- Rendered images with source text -

= = = =

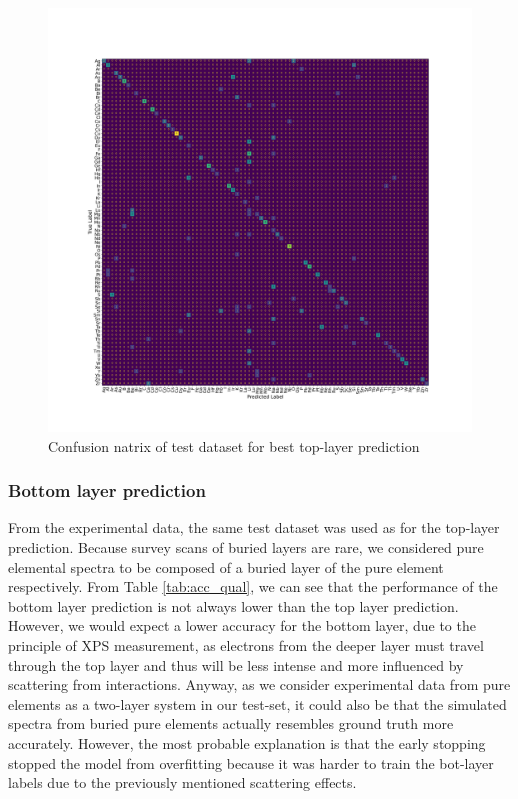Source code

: \begin{center}
\begin{figure}[H]
        \centerline{\includegraphics[width=1.4\textwidth]{Figures/best_task_1_model_CM.png}}
    \centering
    \caption[width=1.4\textwidth]{Confusion natrix of test dataset for best top-layer prediction}
    \label{cm_cnn_1l}
\end{figure}
\end{center}



\subsubsection{Bottom layer prediction}


From the experimental data, the same test dataset was used as for the top-layer prediction. Because survey scans of buried layers are rare, we considered pure elemental spectra to be composed of a buried layer of the pure element respectively.
From Table \ref{tab:acc_qual}, we can see that the performance of the bottom layer prediction is not always lower than the top layer prediction. However, we would expect a lower accuracy for the bottom layer, due to the principle of XPS measurement, as electrons from the deeper layer must travel through the top layer and thus will be less intense and more influenced by scattering from interactions. Anyway, as we consider experimental data from pure elements as a two-layer system in our test-set, it could also be that the simulated spectra from buried pure elements actually resembles ground truth more accurately. However, the most probable explanation is that the early stopping stopped the model from overfitting because it was harder to train the bot-layer labels due to the previously mentioned scattering effects.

= = = =

- Problem details -
Given the data above, which lines hold the string "dataset"? Return them.

- Final answer -
    \caption[width=1.4\textwidth]{Confusion natrix of test dataset for best top-layer prediction}
From the experimental data, the same test dataset was used as for the top-layer prediction. Because survey scans of buried layers are rare, we considered pure elemental spectra to be composed of a buried layer of the pure element respectively.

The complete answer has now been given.